Erelong this march, which at first was peaceable, became more disquieting. "We must compel the lords to submit to our alliance," exclaimed they. And to induce them to do so, they plundered the granaries, emptied the cellars, drew the seigneurial fish-ponds, demolished the castles of the nobles who resisted, and burnt the convents. Opposition had inflamed the passions of those rude men; equality no longer satisfied them; they thirsted for blood, and swore to put to death every man who wore a spur.
VIOLENCE—THE NOBLES—THE REVOLT SPREADS.
At the approach of the peasants, the cities that were unable to resist them opened their gates and joined them. In whatever place they entered, they pulled down the images and broke the crucifixes; armed women paraded the streets and threatened the monks. If they were defeated in one quarter, they assembled again in another, and braved the most formidable forces. A committee of peasants was established at Heilbrunn. The Counts of Lowenstein were taken prisoners, dressed in a smock-frock, and then, a white staff having been placed in their hands, they were compelled to swear to the twelve articles. "Brother George, and thou, brother Albert," said a tinker of Ohringen to the Counts of Hohenlohe, who had gone to their camp, "swear to conduct yourselves as our brethren; for you also are now peasants; you are no longer lords." Equality of rank, the dream of many democrats, was established in aristocratic Germany.
Many nobles, some through fear, others from ambition, then joined the insurgents. The famous Goetz von Berlichingen, finding his vassals refuse to obey him, desired to flee to the Elector of Saxony; but his wife, who was lying-in, wishing to keep him near her, concealed the elector's answer. Goetz, being closely pursued, was compelled to put himself at the head of the rebel army. On the 7th of May the peasants entered Wurtzburg, where the citizens received them with acclamations. The forces of the princes and knights of Swabia and Franconia, which had assembled in this city, evacuated it, and retired in confusion to the citadel, the last bulwark of the nobility.
But the movement had already extended to other parts of Germany. Spires, the Palatinate, Alsace, and Hesse accepted the twelve articles, and the peasants threatened Bavaria, Westphalia, the Tyrol, Saxony, and Lorraine. The Margrave of Baden, having rejected the articles, was compelled to flee. The coadjutor of Fulda acceded to them with a smile. The smaller towns said, they had no lances with which to oppose the insurgents. Mentz, Treves, and Frankfort obtained the liberties which they had claimed.

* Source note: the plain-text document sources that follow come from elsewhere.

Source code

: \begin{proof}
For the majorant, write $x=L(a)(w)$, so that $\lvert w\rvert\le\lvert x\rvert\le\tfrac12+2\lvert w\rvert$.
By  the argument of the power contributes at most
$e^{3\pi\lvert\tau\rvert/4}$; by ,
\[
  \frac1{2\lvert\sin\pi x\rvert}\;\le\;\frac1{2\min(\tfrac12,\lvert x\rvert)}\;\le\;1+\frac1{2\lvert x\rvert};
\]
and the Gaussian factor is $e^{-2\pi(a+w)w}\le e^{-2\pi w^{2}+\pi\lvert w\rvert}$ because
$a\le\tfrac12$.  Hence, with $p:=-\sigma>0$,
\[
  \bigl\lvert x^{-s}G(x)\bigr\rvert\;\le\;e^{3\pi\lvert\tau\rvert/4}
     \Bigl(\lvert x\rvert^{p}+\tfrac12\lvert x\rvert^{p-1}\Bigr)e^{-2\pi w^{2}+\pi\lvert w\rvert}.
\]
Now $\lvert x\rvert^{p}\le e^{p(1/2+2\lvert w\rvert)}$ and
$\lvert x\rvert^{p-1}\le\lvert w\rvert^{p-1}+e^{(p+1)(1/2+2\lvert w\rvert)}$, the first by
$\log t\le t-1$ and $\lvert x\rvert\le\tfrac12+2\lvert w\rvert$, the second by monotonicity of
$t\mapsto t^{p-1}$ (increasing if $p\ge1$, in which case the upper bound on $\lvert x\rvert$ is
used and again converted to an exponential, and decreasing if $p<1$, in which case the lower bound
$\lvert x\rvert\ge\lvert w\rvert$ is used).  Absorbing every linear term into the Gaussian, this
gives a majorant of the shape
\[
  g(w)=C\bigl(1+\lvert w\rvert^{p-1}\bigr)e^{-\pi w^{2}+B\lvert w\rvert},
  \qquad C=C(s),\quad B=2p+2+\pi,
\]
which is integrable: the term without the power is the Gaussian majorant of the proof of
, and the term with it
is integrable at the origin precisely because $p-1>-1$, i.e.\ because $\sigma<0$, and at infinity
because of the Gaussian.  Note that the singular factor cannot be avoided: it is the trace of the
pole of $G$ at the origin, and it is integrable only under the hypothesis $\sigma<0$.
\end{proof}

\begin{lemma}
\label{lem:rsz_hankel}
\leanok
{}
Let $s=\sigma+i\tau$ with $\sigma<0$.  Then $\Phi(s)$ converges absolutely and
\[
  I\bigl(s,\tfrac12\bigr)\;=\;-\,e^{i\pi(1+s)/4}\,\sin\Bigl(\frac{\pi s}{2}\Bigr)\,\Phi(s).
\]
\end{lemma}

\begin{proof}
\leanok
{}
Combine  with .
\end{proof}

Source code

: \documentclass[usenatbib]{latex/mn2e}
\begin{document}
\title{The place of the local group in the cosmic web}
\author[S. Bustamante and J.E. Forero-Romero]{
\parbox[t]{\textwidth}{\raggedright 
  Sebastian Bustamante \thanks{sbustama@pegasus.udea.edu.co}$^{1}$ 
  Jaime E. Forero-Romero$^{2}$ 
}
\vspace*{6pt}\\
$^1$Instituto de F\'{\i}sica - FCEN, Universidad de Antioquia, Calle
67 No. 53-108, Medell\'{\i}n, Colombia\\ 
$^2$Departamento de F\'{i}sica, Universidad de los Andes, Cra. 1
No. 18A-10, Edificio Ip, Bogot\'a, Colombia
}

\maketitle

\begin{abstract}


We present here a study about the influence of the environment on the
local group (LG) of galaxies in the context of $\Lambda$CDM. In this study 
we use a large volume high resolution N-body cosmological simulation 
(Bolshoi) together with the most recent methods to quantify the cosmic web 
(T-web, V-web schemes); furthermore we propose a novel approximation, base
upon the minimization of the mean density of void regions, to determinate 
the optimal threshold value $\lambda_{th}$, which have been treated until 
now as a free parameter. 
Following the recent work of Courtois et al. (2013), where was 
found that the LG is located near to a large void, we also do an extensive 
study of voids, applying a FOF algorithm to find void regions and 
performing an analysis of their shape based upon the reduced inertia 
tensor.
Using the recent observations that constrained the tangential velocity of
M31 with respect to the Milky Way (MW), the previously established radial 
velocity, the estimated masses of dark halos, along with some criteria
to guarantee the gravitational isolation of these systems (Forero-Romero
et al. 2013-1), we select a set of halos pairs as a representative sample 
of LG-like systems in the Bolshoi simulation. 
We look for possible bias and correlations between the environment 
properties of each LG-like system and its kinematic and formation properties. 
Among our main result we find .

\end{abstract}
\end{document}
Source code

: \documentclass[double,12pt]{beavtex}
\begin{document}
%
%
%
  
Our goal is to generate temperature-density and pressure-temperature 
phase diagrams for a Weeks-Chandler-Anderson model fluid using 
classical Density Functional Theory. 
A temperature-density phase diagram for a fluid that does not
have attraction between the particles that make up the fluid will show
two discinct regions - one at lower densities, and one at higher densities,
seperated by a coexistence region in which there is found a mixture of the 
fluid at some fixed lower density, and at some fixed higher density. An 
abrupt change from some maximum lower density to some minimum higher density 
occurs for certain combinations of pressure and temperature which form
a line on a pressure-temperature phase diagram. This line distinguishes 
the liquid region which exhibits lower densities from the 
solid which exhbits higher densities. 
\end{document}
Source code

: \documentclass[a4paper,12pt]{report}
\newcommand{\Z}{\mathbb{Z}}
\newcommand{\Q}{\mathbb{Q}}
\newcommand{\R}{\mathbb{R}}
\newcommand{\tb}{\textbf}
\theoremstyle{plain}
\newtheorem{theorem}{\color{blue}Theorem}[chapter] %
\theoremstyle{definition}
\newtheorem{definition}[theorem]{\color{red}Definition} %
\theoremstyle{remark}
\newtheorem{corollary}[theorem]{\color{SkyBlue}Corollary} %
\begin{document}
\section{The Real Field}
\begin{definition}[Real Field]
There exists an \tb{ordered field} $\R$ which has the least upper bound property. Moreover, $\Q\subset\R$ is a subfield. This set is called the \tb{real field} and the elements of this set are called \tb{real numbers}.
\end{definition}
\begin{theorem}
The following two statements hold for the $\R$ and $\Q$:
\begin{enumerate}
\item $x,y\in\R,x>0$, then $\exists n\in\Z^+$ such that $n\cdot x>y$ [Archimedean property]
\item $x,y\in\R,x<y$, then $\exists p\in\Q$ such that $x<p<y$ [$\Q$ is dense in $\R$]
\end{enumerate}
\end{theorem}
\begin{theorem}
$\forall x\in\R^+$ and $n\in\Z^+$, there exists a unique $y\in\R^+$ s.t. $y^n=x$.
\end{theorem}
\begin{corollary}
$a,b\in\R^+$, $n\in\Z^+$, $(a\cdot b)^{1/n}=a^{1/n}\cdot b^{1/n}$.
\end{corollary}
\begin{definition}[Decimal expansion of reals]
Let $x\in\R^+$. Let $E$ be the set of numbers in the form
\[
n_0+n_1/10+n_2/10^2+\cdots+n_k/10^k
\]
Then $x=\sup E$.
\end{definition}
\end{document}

MARCH OF THE IMPERIAL ARMY.
An immense revolution was preparing in all the empire. The ecclesiastical and secular privileges, that bore so heavily on the peasants, were to be suppressed; the possessions of the clergy were to be secularized, to indemnify the princes and provide for the wants of the empire; taxes were to be abolished, with the exception of a tribute payable every ten years; the imperial power was to subsist alone, as being recognised by the New Testament; all the other princes were to cease to reign; sixty-four free tribunals were to be established, in which men of all classes should have a seat; all ranks were to return to their primitive condition; the clergy were to be henceforward merely the pastors of the churches; princes and knights were to be simply the defenders of the weak; uniformity in weights and measures was to be introduced, and only one kind of money was to be coined throughout the empire.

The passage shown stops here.